If not protected, high-rate water injection will induce significant mechanical and flow-induced vibration on control lines and connections. The placement of fittings, bare control lines, and flatpack across the completion is critical to the success or failure of the downhole equipment. For example, ICV deflectors, installed to protect for casing blast erosion, point the flow downward at a 90° change in direction toward the perforations. Placing bare control lines, or fittings, near this high-energy area is a recipe for failure. Thus, the MZWI DHFC completion design was reconfigured in such a way that only intact flatpack is now exposed to flow, and bare control lines close to the ICV exit are removed from the flow path and packed with Teflon.

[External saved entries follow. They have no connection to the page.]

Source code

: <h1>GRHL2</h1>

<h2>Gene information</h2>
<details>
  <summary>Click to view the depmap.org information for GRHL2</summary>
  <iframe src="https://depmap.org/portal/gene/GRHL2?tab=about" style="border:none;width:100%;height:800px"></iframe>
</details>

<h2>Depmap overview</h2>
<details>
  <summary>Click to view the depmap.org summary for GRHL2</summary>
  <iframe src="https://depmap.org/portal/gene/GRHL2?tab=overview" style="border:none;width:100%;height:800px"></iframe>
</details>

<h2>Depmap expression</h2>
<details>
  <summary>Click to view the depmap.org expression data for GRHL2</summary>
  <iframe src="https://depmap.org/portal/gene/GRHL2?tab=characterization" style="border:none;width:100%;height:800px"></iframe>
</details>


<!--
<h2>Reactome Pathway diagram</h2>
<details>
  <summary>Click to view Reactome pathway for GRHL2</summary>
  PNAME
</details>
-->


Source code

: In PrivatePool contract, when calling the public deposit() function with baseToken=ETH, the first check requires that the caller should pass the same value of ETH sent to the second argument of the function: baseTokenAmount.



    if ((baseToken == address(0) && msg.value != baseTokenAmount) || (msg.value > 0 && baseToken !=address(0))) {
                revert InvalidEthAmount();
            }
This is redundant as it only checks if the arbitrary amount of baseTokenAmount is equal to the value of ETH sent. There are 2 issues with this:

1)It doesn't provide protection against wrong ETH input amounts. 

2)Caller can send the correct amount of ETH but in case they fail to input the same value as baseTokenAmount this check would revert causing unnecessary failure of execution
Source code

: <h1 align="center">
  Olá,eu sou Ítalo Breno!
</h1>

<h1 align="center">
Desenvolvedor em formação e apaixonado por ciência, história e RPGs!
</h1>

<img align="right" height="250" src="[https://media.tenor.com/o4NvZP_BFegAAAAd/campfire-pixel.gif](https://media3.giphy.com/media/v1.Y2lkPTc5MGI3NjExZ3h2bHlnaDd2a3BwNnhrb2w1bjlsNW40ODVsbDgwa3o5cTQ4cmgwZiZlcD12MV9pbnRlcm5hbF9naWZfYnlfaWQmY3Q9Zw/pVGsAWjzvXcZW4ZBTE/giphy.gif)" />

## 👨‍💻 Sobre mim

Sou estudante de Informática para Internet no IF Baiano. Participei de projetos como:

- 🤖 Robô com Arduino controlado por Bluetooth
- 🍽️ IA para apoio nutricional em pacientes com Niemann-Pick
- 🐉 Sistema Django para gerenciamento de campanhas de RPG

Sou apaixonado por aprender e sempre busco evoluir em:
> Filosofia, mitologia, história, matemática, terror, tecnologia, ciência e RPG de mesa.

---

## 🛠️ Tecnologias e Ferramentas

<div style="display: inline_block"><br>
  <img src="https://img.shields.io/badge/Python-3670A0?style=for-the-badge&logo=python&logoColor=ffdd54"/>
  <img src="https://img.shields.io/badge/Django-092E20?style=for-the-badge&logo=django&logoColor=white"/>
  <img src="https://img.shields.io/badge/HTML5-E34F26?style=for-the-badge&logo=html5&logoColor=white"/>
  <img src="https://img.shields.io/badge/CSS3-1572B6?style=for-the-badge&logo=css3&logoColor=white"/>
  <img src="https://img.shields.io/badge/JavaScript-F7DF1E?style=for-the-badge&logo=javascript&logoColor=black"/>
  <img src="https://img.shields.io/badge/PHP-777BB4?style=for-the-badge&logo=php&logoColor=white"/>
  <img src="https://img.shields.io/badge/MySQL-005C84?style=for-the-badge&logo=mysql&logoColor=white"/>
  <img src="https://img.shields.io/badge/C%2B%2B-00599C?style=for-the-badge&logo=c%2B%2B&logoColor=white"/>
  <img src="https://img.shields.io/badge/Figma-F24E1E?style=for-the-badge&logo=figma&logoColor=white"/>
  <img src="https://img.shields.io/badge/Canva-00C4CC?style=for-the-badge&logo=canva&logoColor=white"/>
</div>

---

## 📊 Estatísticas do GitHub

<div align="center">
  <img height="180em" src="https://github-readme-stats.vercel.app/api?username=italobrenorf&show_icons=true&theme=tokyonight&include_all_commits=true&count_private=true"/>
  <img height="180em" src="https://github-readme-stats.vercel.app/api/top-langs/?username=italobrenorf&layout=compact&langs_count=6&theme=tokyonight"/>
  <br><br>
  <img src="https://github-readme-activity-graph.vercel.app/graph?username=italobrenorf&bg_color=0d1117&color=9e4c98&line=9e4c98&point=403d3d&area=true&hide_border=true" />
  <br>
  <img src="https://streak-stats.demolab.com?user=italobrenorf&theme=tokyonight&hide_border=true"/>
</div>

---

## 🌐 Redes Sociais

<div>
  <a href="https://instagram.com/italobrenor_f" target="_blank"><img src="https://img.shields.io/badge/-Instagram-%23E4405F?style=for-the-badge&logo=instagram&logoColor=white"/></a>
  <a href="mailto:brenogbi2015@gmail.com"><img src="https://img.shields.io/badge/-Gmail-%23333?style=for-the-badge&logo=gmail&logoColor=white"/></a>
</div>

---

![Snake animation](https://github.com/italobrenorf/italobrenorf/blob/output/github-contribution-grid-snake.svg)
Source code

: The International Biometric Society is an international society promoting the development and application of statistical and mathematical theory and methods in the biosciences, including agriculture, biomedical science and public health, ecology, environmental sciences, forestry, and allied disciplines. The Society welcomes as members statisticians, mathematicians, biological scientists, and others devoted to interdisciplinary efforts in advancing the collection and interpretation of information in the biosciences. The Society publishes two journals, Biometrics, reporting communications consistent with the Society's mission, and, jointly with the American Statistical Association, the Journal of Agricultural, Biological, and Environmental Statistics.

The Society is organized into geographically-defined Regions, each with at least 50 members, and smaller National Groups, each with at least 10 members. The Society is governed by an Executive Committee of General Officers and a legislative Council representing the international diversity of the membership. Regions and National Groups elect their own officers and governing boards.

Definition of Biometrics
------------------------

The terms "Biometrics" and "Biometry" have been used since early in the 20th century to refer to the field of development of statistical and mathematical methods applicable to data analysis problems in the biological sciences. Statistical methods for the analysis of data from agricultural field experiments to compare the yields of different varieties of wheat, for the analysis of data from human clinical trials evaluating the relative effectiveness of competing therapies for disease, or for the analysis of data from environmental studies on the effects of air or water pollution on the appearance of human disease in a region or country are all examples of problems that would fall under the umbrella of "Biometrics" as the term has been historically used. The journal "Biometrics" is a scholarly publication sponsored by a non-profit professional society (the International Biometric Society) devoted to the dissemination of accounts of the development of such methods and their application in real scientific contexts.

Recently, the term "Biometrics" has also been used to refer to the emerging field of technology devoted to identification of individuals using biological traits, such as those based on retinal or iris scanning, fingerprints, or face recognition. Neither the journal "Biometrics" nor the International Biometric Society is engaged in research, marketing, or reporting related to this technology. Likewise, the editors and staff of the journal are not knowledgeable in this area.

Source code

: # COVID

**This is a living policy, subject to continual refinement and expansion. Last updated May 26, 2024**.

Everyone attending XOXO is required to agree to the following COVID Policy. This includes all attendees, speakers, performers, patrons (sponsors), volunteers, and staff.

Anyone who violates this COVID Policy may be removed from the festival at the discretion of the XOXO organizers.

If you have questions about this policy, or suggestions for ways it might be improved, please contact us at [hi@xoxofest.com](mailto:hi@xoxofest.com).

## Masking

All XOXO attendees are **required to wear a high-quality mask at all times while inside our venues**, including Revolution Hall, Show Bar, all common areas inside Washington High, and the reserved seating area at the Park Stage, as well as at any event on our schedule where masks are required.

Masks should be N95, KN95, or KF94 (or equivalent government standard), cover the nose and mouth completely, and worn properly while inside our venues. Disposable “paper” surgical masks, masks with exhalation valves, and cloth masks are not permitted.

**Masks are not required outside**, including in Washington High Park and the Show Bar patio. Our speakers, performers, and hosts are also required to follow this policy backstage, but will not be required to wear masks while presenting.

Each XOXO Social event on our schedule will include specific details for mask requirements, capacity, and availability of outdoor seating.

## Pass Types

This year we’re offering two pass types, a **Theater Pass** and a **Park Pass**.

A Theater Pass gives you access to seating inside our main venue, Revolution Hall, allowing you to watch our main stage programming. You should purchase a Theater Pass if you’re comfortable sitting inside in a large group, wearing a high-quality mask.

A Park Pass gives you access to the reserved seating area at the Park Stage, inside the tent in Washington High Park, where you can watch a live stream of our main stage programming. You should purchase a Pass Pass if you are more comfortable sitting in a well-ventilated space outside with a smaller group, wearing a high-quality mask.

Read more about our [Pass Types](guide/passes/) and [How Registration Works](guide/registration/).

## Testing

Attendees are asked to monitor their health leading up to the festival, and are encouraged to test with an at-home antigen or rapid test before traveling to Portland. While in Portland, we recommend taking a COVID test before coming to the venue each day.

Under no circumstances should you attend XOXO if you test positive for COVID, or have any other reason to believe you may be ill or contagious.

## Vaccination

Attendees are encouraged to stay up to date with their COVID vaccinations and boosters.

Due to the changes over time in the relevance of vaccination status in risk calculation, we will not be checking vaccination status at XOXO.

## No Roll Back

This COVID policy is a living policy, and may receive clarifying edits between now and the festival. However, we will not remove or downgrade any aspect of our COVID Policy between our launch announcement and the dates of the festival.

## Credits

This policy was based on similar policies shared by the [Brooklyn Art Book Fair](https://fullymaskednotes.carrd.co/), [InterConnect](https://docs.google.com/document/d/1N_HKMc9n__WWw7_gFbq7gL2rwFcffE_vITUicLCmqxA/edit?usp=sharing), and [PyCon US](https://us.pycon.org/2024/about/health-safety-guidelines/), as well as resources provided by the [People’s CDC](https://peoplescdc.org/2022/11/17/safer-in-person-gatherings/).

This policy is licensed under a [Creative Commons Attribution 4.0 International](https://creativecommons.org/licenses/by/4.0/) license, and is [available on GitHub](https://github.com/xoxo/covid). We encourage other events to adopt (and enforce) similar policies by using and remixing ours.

Survivability of the completion string was determined, analyzing each component at the weakest wall section and performing proprietary erosional limits method calculations. This modeling, that considers both sand concentration and complex geometries, confirmed all components capable of handling produced water reinjection with a sand content of 3.5 lb/1,000 bbl for a minimum of 15 years injection at 35,000 BWPD.

Thereafter, a well-performance study was undertaken to identify the required controlled-rate range of the ICV choke trim that would effectively balance injection between several reservoir layers. Multiple P10-P50-P90 injectivity scenarios were used to test the ability of various discrete choke trims to manage injection uncertainties and offered good choke resolution across the entire ACG field. Once the ICV choke design was selected, an additional study was conducted to determine overall ICV system performance adjustment due to choke and flow-deflector frictions, enhancing zonal flow-allocation calculations with a less than 15% error vs. surface flow metering.

DHFC installation started in 2016, planned as a four-well trial targeting only two zones. On the first two wells, a lower packer and intermediate completion was installed to mitigate ­anticipated brine losses, and the stacked DHFC upper completion was installed without DTS facility. With post-perforation brine losses deemed manageable, and large-bore drilling de-risked, a third well was drilled with 9⅝-in. casing installed across the reservoir. This enabled the inline-type DHFC completion with DTS to be installed without lower/intermediate completion runs. Successfully installed with precise fluid-loss monitoring, all subsequent completion installations are run as inline and increased in functionality to four-zone access in 2019; as of June 2020, two 4-zone DHFC completions have been installed successfully in ACG.

The next phase of the MZWI project will be tailored for slot recovery and sidetrack workovers. To meet the needs of slot-constrained platforms, a slimhole inline 10,000-psi DHFC design is required in a 7⅝-in. liner size and will require a new, qualified multi-feedthrough packer and a slimhole ICV design for up to four zones with DTS.

References

SPE 196231. Application of Multizone Water Injection Downhole Flow Control Completions with Fibre-Optic Surveillance in Soft Sand Reservoirs by D. Nguyen, I. Macleod, and D. Taylor, et al., BP; and D. Booth, Fircroft Consultant, et al.
SPE 98146. A Critical Review of Chirag Field Completions Performance–Offshore Azerbaijan by B.S. Powers, BP plc, B.M. Edment, Schlumberger, and F.J. Elliott, BP plc, et al.